Connected Communities in an Age of Digital Learning
A Vision for a 21st Century E-Rate Program
Increasingly, we live in a world where the vision of "traditional" classroom education is changing. New technologies enable learning in a variety of locations and contexts throughout a community, not only during school hours but far beyond. The information revolution has created opportunities for learners of all ages to take advantage of new digital tools that offer individualized instruction, supplemental study materials, and continuing education resources. As a result, the need for truly connected communities is urgent.

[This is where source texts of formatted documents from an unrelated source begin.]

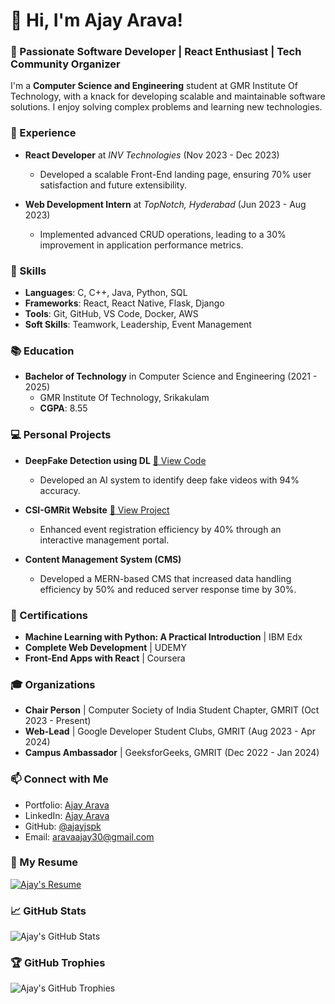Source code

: # 👋 Hi, I'm Ajay Arava!

### 🚀 Passionate Software Developer | React Enthusiast | Tech Community Organizer

I'm a **Computer Science and Engineering** student at GMR Institute Of Technology, with a knack for developing scalable and maintainable software solutions. I enjoy solving complex problems and learning new technologies. 

### 💼 Experience
- **React Developer** at *INV Technologies* (Nov 2023 - Dec 2023)
  - Developed a scalable Front-End landing page, ensuring 70% user satisfaction and future extensibility.

- **Web Development Intern** at *TopNotch, Hyderabad* (Jun 2023 - Aug 2023)
  - Implemented advanced CRUD operations, leading to a 30% improvement in application performance metrics.

### 🔨 Skills
- **Languages**: C, C++, Java, Python, SQL
- **Frameworks**: React, React Native, Flask, Django
- **Tools**: Git, GitHub, VS Code, Docker, AWS
- **Soft Skills**: Teamwork, Leadership, Event Management

### 📚 Education
- **Bachelor of Technology** in Computer Science and Engineering (2021 - 2025)
  - GMR Institute Of Technology, Srikakulam
  - **CGPA**: 8.55

### 💻 Personal Projects
- **DeepFake Detection using DL** [🔗 View Code](https://github.com/ajayjspk/DeepFake_Detection)
  - Developed an AI system to identify deep fake videos with 94% accuracy.

- **CSI-GMRit Website** [🔗 View Project](https://www.csigmrit.com)
  - Enhanced event registration efficiency by 40% through an interactive management portal.

- **Content Management System (CMS)**
  - Developed a MERN-based CMS that increased data handling efficiency by 50% and reduced server response time by 30%.

### 📜 Certifications
- **Machine Learning with Python: A Practical Introduction** | IBM Edx
- **Complete Web Development** | UDEMY
- **Front-End Apps with React** | Coursera

### 🎓 Organizations
- **Chair Person** | Computer Society of India Student Chapter, GMRIT (Oct 2023 - Present)
- **Web-Lead** | Google Developer Student Clubs, GMRIT (Aug 2023 - Apr 2024)
- **Campus Ambassador** | GeeksforGeeks, GMRIT (Dec 2022 - Jan 2024)

### 📫 Connect with Me
- Portfolio: [Ajay Arava](https://8388.netlify.app/)
- LinkedIn: [Ajay Arava](https://in.linkedin.com/in/ajay-arava)
- GitHub: [@ajayjspk](https://github.com/ajayjspk)
- Email: [aravaajay30@gmail.com](mailto:aravaajay30@gmail.com)

### 📄 My Resume
[![Ajay's Resume](https://img.shields.io/badge/View%20Resume-PDF-green)](https://raw.githubusercontent.com/ajayjspk/ajayjspk/main/21341A0505_Ajay.pdf)

### 📈 GitHub Stats
![Ajay's GitHub Stats](https://github-readme-stats.vercel.app/api?username=ajayjspk&show_icons=true&theme=radical)

### 🏆 GitHub Trophies
![Ajay's GitHub Trophies](https://github-profile-trophy.vercel.app/?username=ajayjspk&theme=gruvbox&column=3&margin-w=15&margin-h=15)
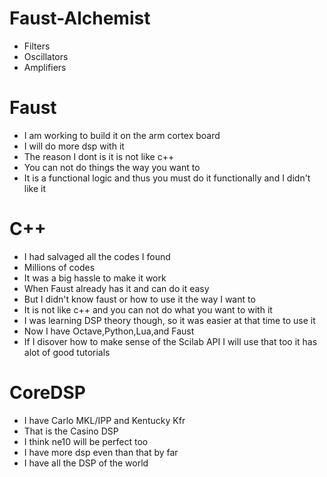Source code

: # Faust-Alchemist
* Filters
* Oscillators
* Amplifiers

# Faust 
* I am working to build it on the arm cortex board
* I will do more dsp with it 
* The reason I dont is it is not like c++
* You can not do things the way you want to
* It is a functional logic and thus you must do it functionally and I didn't like it

# C++
* I had salvaged all the codes I found
* Millions of codes 
* It was a big hassle to make it work
* When Faust already has it and can do it easy
* But I didn't know faust or how to use it the way I want to
* It is not like c++ and you can not do what you want to with it
* I was learning DSP theory though, so it was easier at that time to use it
* Now I have Octave,Python,Lua,and Faust
* If I disover how to make sense of the Scilab API I will use that too it has alot of good tutorials


# CoreDSP
* I have Carlo MKL/IPP and Kentucky Kfr
* That is the Casino DSP
* I think ne10 will be perfect too
* I have more dsp even than that by far
* I have all the DSP of the world 

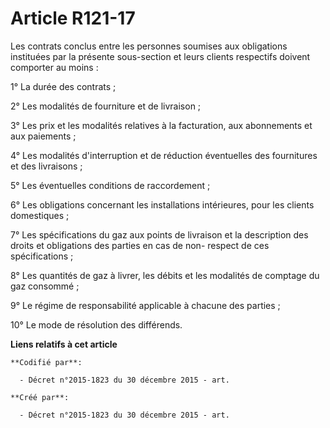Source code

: # Article R121-17

Les contrats conclus entre les personnes soumises aux obligations instituées par la présente sous-section et leurs clients
respectifs doivent comporter au moins :

1° La durée des contrats ;

2° Les modalités de fourniture et de livraison ;

3° Les prix et les modalités relatives à la facturation, aux abonnements et aux paiements ;

4° Les modalités d'interruption et de réduction éventuelles des fournitures et des livraisons ;

5° Les éventuelles conditions de raccordement ;

6° Les obligations concernant les installations intérieures, pour les clients domestiques ;

7° Les spécifications du gaz aux points de livraison et la description des droits et obligations des parties en cas de non-
respect de ces spécifications ;

8° Les quantités de gaz à livrer, les débits et les modalités de comptage du gaz consommé ;

9° Le régime de responsabilité applicable à chacune des parties ;

10° Le mode de résolution des différends.

**Liens relatifs à cet article**

	**Codifié par**:

	  - Décret n°2015-1823 du 30 décembre 2015 - art.

	**Créé par**:

	  - Décret n°2015-1823 du 30 décembre 2015 - art.
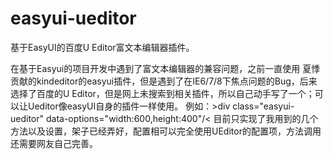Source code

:easyui-ueditor
==============

基于EasyUI的百度U Editor富文本编辑器插件。

在基于Easyui的项目开发中遇到了富文本编辑器的兼容问题，之前一直使用 夏悸 贡献的kindeditor的easyui插件，但是遇到了在IE6/7/8下焦点问题的Bug，后来选择了百度的U Editor，但是网上未搜索到相关插件，所以自己动手写了一个；可以让Ueditor像easyUI自身的插件一样使用。
   例如：&gt;div class="easyui-ueditor" data-options="width:600,height:400"/&lt;
   目前只实现了我用到的几个方法以及设置，架子已经弄好，配置相可以完全使用UEditor的配置项，方法调用还需要网友自己完善。
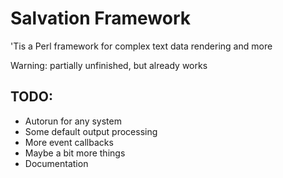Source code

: # Salvation Framework

'Tis a Perl framework for complex text data rendering and more

Warning: partially unfinished, but already works

## TODO:
+ Autorun for any system
+ Some default output processing
+ More event callbacks
+ Maybe a bit more things
+ Documentation

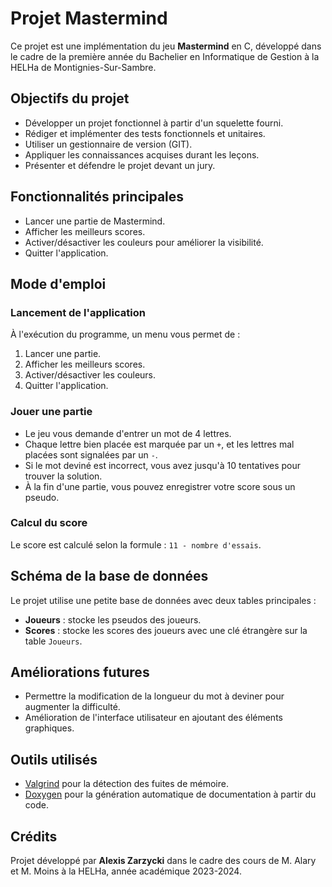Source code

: # Projet Mastermind

Ce projet est une implémentation du jeu **Mastermind** en C, développé dans le cadre de la première année du Bachelier en Informatique de Gestion à la HELHa de Montignies-Sur-Sambre.

## Objectifs du projet

- Développer un projet fonctionnel à partir d'un squelette fourni.
- Rédiger et implémenter des tests fonctionnels et unitaires.
- Utiliser un gestionnaire de version (GIT).
- Appliquer les connaissances acquises durant les leçons.
- Présenter et défendre le projet devant un jury.

## Fonctionnalités principales

- Lancer une partie de Mastermind.
- Afficher les meilleurs scores.
- Activer/désactiver les couleurs pour améliorer la visibilité.
- Quitter l'application.

## Mode d'emploi

### Lancement de l'application

À l'exécution du programme, un menu vous permet de :

1. Lancer une partie.
2. Afficher les meilleurs scores.
3. Activer/désactiver les couleurs.
4. Quitter l'application.

### Jouer une partie

- Le jeu vous demande d'entrer un mot de 4 lettres.
- Chaque lettre bien placée est marquée par un `+`, et les lettres mal placées sont signalées par un `-`.
- Si le mot deviné est incorrect, vous avez jusqu'à 10 tentatives pour trouver la solution.
- À la fin d'une partie, vous pouvez enregistrer votre score sous un pseudo.

### Calcul du score

Le score est calculé selon la formule : `11 - nombre d'essais`.

## Schéma de la base de données

Le projet utilise une petite base de données avec deux tables principales :

- **Joueurs** : stocke les pseudos des joueurs.
- **Scores** : stocke les scores des joueurs avec une clé étrangère sur la table `Joueurs`.

## Améliorations futures

- Permettre la modification de la longueur du mot à deviner pour augmenter la difficulté.
- Amélioration de l'interface utilisateur en ajoutant des éléments graphiques.

## Outils utilisés

- [Valgrind](https://valgrind.org/) pour la détection des fuites de mémoire.
- [Doxygen](https://www.doxygen.nl/) pour la génération automatique de documentation à partir du code.

## Crédits

Projet développé par **Alexis Zarzycki** dans le cadre des cours de M. Alary et M. Moins à la HELHa, année académique 2023-2024.
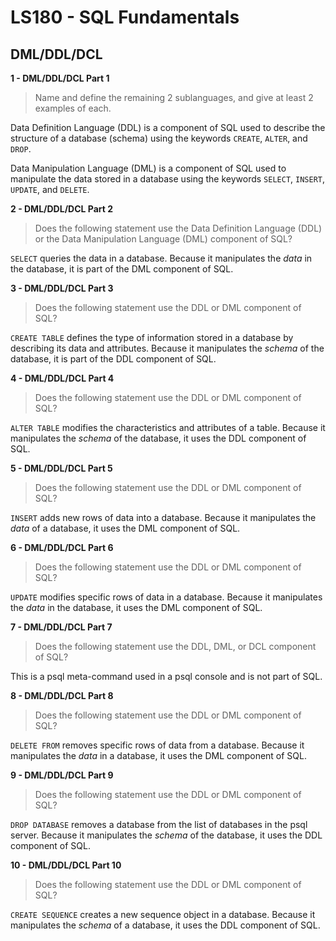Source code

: # LS180 - SQL Fundamentals

## DML/DDL/DCL

**1 - DML/DDL/DCL Part 1** 
> Name and define the remaining 2 sublanguages, and give at least 2 examples of each.

Data Definition Language (DDL) is a component of SQL used to describe the structure of a database (schema) using the keywords `CREATE`, `ALTER`, and `DROP`.

Data Manipulation Language (DML) is a component of SQL used to manipulate the data stored in a database using the keywords `SELECT`, `INSERT`, `UPDATE`, and `DELETE`.

**2 - DML/DDL/DCL Part 2**
> Does the following statement use the Data Definition Language (DDL) or the Data Manipulation Language (DML) component of SQL?

`SELECT` queries the data in a database. Because it manipulates the *data* in the database, it is part of the DML component of SQL.

**3 - DML/DDL/DCL Part 3**
> Does the following statement use the DDL or DML component of SQL?

`CREATE TABLE` defines the type of information stored in a database by describing its data and attributes. Because it manipulates the *schema* of the database, it is part of the DDL component of SQL.

**4 - DML/DDL/DCL Part 4**
> Does the following statement use the DDL or DML component of SQL?

`ALTER TABLE` modifies the characteristics and attributes of a table. Because it manipulates the *schema* of the database, it uses the DDL component of SQL.

**5 - DML/DDL/DCL Part 5**
> Does the following statement use the DDL or DML component of SQL?

`INSERT` adds new rows of data into a database. Because it manipulates the *data* of a database, it uses the DML component of SQL.

**6 - DML/DDL/DCL Part 6**
> Does the following statement use the DDL or DML component of SQL?

`UPDATE` modifies specific rows of data in a database. Because it manipulates the *data* in the database, it uses the DML component of SQL. 

**7 - DML/DDL/DCL Part 7**
> Does the following statement use the DDL, DML, or DCL component of SQL?

This is a psql meta-command used in a psql console and is not part of SQL.

**8 - DML/DDL/DCL Part 8**
> Does the following statement use the DDL or DML component of SQL?

`DELETE FROM` removes specific rows of data from a database. Because it manipulates the *data* in a database, it uses the DML component of SQL.

**9 - DML/DDL/DCL Part 9**
> Does the following statement use the DDL or DML component of SQL?

`DROP DATABASE` removes a database from the list of databases in the psql server. Because it manipulates the *schema* of the database, it uses the DDL component of SQL.

**10 - DML/DDL/DCL Part 10**
> Does the following statement use the DDL or DML component of SQL?

`CREATE SEQUENCE` creates a new sequence object in a database. Because it manipulates the *schema* of a database, it uses the DDL component of SQL.

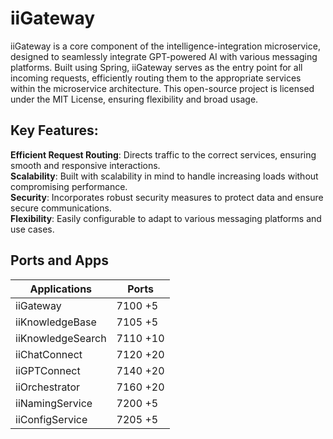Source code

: # iiGateway
iiGateway is a core component of the intelligence-integration microservice, designed to seamlessly integrate GPT-powered AI with various messaging platforms. Built using Spring, iiGateway serves as the entry point for all incoming requests, efficiently routing them to the appropriate services within the microservice architecture. This open-source project is licensed under the MIT License, ensuring flexibility and broad usage.  

## Key Features:

**Efficient Request Routing**: Directs traffic to the correct services, ensuring smooth and responsive interactions.  
**Scalability**: Built with scalability in mind to handle increasing loads without compromising performance.  
**Security**: Incorporates robust security measures to protect data and ensure secure communications.  
**Flexibility**: Easily configurable to adapt to various messaging platforms and use cases.  
  
  
## Ports and Apps

| **Applications**  | **Ports** |
|-------------------|-----------|
| iiGateway         | 7100 +5   |
| iiKnowledgeBase   | 7105 +5   |
| iiKnowledgeSearch | 7110 +10  |
| iiChatConnect     | 7120 +20  |
| iiGPTConnect      | 7140 +20  |
| iiOrchestrator    | 7160 +20  |
| iiNamingService   | 7200 +5   |
| iiConfigService   | 7205 +5   |



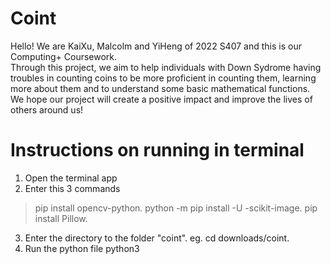 # Coint
Hello! We are KaiXu, Malcolm and YiHeng of 2022 S407 and this is our Computing+ Coursework.  
Through this project, we aim to help individuals with Down Sydrome having troubles in counting coins to be more proficient in counting them, learning more about them and to understand some basic mathematical functions.
We hope our project will create a positive impact and improve the lives of others around us!

# Instructions on running in terminal
1. Open the terminal app
2. Enter this 3 commands
> pip install opencv-python. 
> python -m pip install -U -scikit-image. 
> pip install Pillow. 
3. Enter the directory to the folder "coint". 
eg. cd downloads/coint. 
4. Run the python file
python3 <file name.py>
 
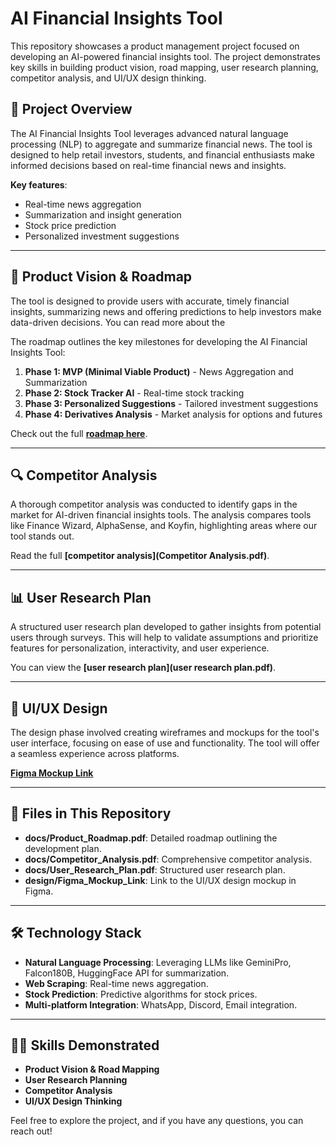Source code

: # AI Financial Insights Tool

This repository showcases a product management project focused on developing an AI-powered financial insights tool. The project demonstrates key skills in building product vision, road mapping, user research planning, competitor analysis, and UI/UX design thinking.

## 📜 Project Overview

The AI Financial Insights Tool leverages advanced natural language processing (NLP) to aggregate and summarize financial news. The tool is designed to help retail investors, students, and financial enthusiasts make informed decisions based on real-time financial news and insights.

**Key features**:
- Real-time news aggregation
- Summarization and insight generation
- Stock price prediction
- Personalized investment suggestions

---

## 🚀 Product Vision & Roadmap

The tool is designed to provide users with accurate, timely financial insights, summarizing news and offering predictions to help investors make data-driven decisions. You can read more about the 

The roadmap outlines the key milestones for developing the AI Financial Insights Tool:
1. **Phase 1: MVP (Minimal Viable Product)** - News Aggregation and Summarization
2. **Phase 2: Stock Tracker AI** - Real-time stock tracking
3. **Phase 3: Personalized Suggestions** - Tailored investment suggestions
4. **Phase 4: Derivatives Analysis** - Market analysis for options and futures

Check out the full **[roadmap here](Roadmap.pdf)**.

---

## 🔍 Competitor Analysis

A thorough competitor analysis was conducted to identify gaps in the market for AI-driven financial insights tools. The analysis compares tools like Finance Wizard, AlphaSense, and Koyfin, highlighting areas where our tool stands out.

Read the full **[competitor analysis](Competitor Analysis.pdf)**.

---

## 📊 User Research Plan

A structured user research plan developed to gather insights from potential users through surveys. This will help to validate assumptions and prioritize features for personalization, interactivity, and user experience.

You can view the **[user research plan](user research plan.pdf)**.

---

## 🎨 UI/UX Design

The design phase involved creating wireframes and mockups for the tool's user interface, focusing on ease of use and functionality. The tool will offer a seamless experience across platforms.

**[Figma Mockup Link](https://www.figma.com/proto/i2Ij4my7gPzO3AgIUVT5HE/FIN-Ai-Mockup?node-id=1-2&node-type=canvas&t=EPVAAFmvq7woSS2d-1&scaling=min-zoom&content-scaling=fixed&page-id=0%3A1&starting-point-node-id=1%3A2)**

---

## 📂 Files in This Repository

- **docs/Product_Roadmap.pdf**: Detailed roadmap outlining the development plan.
- **docs/Competitor_Analysis.pdf**: Comprehensive competitor analysis.
- **docs/User_Research_Plan.pdf**: Structured user research plan.
- **design/Figma_Mockup_Link**: Link to the UI/UX design mockup in Figma.

---

## 🛠️ Technology Stack

- **Natural Language Processing**: Leveraging LLMs like GeminiPro, Falcon180B, HuggingFace API for summarization.
- **Web Scraping**: Real-time news aggregation.
- **Stock Prediction**: Predictive algorithms for stock prices.
- **Multi-platform Integration**: WhatsApp, Discord, Email integration.

---

## 👩‍💻 Skills Demonstrated

- **Product Vision & Road Mapping**
- **User Research Planning**
- **Competitor Analysis**
- **UI/UX Design Thinking**

Feel free to explore the project, and if you have any questions, you can reach out!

Yet many communities lack robust Internet connectivity, which is a key prerequisite to using these tools. Libraries and schools across the country report that they do not have the necessary speeds and equipment to support the digital learning environments of today, let alone tomorrow. Sustaining and upgrading the Internet infrastructure that supports these community anchor institutions is critical. And in addition to physical infrastructure, these communities need investments in social infrastructure: support systems in and around community institutions that help facilitate digital literacy, support broadband access, and encourage meaningful broadband adoption.
The Federal Communications Commission is currently considering ways to modernize its E-rate program, which subsidizes telecommunications and Internet services for schools and libraries across the country. As many observers have noted, the challenge that institutions receiving E-rate funding today face is not simply connectivity—it's sufficient capacity. Building this capacity is critical in creating connected communities, especially for students and families that may not have Internet access at home. The E-rate program should be updated in a way that ensures that all students and families have access to educational resources that enable them to develop 21st century skills. Strong, equitable Internet infrastructure in our schools and libraries should be an integral part of the continuing push for equity, excellence and innovation in our educational system.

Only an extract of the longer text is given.